EXERCISE OBJECTIVE
Filter the records down to the lines that hold the word "delegate", and copy each of those lines.

SUPPLIED MATERIAL
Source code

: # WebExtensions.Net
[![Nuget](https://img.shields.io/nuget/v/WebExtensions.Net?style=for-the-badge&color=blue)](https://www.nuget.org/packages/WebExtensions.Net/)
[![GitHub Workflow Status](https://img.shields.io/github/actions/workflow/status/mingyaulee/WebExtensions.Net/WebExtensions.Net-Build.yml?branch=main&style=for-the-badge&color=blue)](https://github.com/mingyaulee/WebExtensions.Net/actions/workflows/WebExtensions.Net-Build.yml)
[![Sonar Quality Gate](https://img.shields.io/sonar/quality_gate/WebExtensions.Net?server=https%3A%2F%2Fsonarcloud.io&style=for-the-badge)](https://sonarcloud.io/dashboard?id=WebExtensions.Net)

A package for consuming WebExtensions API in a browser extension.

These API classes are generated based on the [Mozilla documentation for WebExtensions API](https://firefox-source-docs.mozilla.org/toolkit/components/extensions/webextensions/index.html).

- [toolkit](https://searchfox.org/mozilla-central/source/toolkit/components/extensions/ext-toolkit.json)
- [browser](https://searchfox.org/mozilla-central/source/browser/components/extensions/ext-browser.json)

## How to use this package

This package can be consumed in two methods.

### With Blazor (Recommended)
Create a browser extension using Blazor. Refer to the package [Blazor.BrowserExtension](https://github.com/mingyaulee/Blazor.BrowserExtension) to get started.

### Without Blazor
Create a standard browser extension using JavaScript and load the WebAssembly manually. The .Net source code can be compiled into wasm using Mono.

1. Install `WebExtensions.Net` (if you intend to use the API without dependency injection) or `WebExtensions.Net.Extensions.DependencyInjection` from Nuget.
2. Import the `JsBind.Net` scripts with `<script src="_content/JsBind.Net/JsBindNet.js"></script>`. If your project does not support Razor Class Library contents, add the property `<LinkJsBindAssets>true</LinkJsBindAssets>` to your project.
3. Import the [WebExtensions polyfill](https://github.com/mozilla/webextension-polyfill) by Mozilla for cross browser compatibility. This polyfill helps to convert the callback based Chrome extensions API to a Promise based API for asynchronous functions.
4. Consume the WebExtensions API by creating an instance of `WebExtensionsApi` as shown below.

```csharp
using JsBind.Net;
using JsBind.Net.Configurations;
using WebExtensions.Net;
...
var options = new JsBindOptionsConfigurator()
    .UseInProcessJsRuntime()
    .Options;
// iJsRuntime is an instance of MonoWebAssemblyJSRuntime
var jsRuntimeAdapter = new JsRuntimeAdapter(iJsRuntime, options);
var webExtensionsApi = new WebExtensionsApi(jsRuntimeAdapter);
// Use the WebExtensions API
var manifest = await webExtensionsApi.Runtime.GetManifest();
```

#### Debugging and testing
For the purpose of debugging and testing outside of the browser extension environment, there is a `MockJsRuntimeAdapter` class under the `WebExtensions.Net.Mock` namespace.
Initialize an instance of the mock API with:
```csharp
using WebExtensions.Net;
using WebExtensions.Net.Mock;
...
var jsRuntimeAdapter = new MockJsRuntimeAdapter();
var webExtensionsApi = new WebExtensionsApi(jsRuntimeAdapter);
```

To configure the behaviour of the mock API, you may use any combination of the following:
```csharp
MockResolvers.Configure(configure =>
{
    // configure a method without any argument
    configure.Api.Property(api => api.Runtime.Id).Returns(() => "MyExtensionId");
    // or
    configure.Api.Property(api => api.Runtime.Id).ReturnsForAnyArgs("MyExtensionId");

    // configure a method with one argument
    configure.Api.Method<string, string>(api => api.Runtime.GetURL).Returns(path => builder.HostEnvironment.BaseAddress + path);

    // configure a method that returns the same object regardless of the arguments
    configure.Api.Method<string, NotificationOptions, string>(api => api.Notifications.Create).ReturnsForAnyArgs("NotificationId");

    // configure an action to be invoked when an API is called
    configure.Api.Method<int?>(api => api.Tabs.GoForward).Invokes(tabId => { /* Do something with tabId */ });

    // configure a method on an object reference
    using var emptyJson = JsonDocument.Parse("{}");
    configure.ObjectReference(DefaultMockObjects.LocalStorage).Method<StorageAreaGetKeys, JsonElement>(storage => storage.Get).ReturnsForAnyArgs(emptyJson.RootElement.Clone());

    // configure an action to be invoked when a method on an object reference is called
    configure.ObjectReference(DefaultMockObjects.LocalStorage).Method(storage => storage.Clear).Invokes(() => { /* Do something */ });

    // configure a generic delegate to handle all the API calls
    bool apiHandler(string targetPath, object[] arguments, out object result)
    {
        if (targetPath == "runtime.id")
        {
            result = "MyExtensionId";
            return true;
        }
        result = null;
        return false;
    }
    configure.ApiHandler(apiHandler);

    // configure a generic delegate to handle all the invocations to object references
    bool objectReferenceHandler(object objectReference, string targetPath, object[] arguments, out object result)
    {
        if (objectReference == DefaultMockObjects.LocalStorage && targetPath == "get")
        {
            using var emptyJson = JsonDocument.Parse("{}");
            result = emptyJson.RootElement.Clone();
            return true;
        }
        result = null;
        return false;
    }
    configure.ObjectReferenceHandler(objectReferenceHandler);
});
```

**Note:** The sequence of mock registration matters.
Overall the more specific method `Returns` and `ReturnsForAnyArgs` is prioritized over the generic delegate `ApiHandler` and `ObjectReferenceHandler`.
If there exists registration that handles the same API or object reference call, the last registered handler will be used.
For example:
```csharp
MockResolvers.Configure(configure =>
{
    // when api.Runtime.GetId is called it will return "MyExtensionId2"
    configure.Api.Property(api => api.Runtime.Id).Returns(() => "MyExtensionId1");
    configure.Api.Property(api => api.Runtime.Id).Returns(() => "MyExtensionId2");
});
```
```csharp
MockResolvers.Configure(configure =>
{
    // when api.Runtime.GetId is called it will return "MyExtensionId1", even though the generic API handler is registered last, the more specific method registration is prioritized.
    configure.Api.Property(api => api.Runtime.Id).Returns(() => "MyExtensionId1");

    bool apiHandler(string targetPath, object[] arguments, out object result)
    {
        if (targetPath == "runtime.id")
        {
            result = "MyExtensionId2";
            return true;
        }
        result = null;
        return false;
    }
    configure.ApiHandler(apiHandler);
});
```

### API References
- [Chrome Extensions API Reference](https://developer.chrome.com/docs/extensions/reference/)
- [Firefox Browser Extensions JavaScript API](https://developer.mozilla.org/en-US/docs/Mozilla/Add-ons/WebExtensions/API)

SOLUTION TO THE PROBLEM
    // configure a generic delegate to handle all the API calls
    // configure a generic delegate to handle all the invocations to object references
Overall the more specific method `Returns` and `ReturnsForAnyArgs` is prioritized over the generic delegate `ApiHandler` and `ObjectReferenceHandler`.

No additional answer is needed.